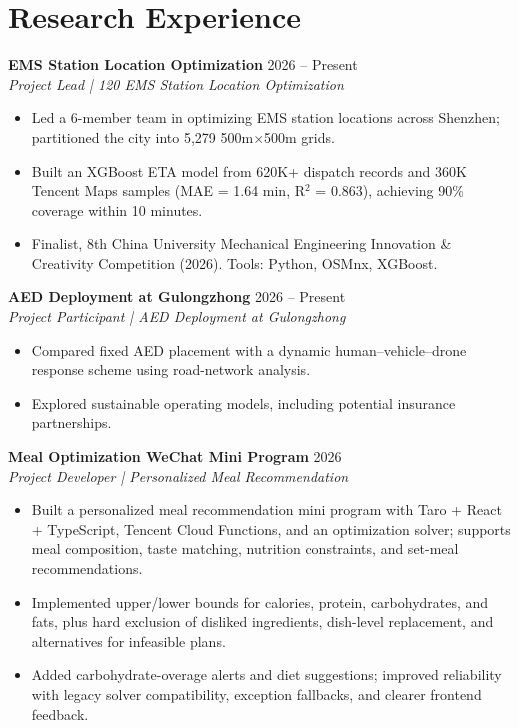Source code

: \documentclass[10pt,a4paper]{article}
\begin{document}
\section{Research Experience}
\textbf{EMS Station Location Optimization} \hfill 2026 -- Present\\
\textit{Project Lead | 120 EMS Station Location Optimization}
\begin{itemize}[label=\textbullet,leftmargin=1.25em,noitemsep,topsep=1pt]
    \item Led a 6-member team in optimizing EMS station locations across Shenzhen; partitioned the city into 5,279 500m$\times$500m grids.
    \item Built an XGBoost ETA model from 620K+ dispatch records and 360K Tencent Maps samples (MAE = 1.64 min, R$^2$ = 0.863), achieving 90\% coverage within 10 minutes.
    \item Finalist, 8th China University Mechanical Engineering Innovation \& Creativity Competition (2026). Tools: Python, OSMnx, XGBoost.
\end{itemize}
\textbf{AED Deployment at Gulongzhong} \hfill 2026 -- Present\\
\textit{Project Participant | AED Deployment at Gulongzhong}
\begin{itemize}[label=\textbullet,leftmargin=1.25em,noitemsep,topsep=1pt]
    \item Compared fixed AED placement with a dynamic human--vehicle--drone response scheme using road-network analysis.
    \item Explored sustainable operating models, including potential insurance partnerships.
\end{itemize}
\textbf{Meal Optimization WeChat Mini Program} \hfill 2026\\
\textit{Project Developer | Personalized Meal Recommendation}
\begin{itemize}[label=\textbullet,leftmargin=1.25em,noitemsep,topsep=1pt]
    \item Built a personalized meal recommendation mini program with Taro + React + TypeScript, Tencent Cloud Functions, and an optimization solver; supports meal composition, taste matching, nutrition constraints, and set-meal recommendations.
    \item Implemented upper/lower bounds for calories, protein, carbohydrates, and fats, plus hard exclusion of disliked ingredients, dish-level replacement, and alternatives for infeasible plans.
    \item Added carbohydrate-overage alerts and diet suggestions; improved reliability with legacy solver compatibility, exception fallbacks, and clearer frontend feedback.
\end{itemize}
\end{document}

____

What this task involves:
Only lines with the word "textbf" are needed. Copy them from the preceding records.

Answer area:
\textbf{EMS Station Location Optimization} \hfill 2026 -- Present\\
\textbf{AED Deployment at Gulongzhong} \hfill 2026 -- Present\\
\textbf{Meal Optimization WeChat Mini Program} \hfill 2026\\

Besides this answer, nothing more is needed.